*** Raw data Section Begins ***

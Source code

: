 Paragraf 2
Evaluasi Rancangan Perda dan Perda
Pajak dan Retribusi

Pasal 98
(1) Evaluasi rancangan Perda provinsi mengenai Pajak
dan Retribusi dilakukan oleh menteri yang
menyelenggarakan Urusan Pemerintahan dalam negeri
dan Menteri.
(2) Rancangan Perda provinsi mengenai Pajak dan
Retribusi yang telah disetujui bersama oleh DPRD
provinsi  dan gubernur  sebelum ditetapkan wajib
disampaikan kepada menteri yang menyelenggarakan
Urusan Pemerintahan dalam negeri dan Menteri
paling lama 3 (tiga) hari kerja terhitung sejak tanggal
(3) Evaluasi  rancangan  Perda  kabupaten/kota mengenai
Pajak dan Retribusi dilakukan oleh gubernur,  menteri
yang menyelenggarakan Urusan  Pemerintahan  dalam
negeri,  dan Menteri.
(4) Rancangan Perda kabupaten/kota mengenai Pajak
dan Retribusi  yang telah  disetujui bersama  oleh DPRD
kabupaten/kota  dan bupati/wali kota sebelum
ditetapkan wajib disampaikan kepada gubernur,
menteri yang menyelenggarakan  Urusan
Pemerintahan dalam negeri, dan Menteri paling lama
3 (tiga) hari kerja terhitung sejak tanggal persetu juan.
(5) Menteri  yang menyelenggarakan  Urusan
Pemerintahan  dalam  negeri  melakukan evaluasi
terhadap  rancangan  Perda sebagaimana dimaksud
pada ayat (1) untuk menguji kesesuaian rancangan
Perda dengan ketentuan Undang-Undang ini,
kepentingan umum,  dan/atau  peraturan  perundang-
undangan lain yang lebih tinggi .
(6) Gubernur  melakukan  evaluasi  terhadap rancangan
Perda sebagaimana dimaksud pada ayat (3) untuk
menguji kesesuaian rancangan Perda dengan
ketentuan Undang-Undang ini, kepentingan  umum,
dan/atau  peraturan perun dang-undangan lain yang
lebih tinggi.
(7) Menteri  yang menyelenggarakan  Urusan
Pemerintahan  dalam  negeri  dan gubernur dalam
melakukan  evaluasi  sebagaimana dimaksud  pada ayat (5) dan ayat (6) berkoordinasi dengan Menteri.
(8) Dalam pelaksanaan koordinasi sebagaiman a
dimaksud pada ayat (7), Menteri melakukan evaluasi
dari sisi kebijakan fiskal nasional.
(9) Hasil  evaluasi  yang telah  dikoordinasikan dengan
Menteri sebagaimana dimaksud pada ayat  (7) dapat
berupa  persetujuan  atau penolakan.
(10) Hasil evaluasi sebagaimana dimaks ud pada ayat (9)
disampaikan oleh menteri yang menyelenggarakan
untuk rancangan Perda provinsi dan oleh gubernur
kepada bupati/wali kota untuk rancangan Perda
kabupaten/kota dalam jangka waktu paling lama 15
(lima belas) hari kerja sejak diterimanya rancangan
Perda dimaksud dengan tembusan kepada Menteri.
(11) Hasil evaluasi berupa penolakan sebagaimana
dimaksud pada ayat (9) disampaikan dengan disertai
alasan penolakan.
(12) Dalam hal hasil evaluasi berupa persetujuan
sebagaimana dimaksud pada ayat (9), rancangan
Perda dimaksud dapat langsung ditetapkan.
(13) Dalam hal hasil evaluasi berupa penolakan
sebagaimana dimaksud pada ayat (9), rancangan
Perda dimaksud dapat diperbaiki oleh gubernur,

*** Raw data Section Ends ***

Goal of the exercise —
Using the records above, repeat exactly the lines from the first one through the line with "sebelum ditetapkan wajib".

Written response —
Source code

: Paragraf 2
Evaluasi Rancangan Perda dan Perda
Pajak dan Retribusi

Pasal 98
(1) Evaluasi rancangan Perda provinsi mengenai Pajak
dan Retribusi dilakukan oleh menteri yang
menyelenggarakan Urusan Pemerintahan dalam negeri
dan Menteri.
(2) Rancangan Perda provinsi mengenai Pajak dan
Retribusi yang telah disetujui bersama oleh DPRD
provinsi  dan gubernur  sebelum ditetapkan wajib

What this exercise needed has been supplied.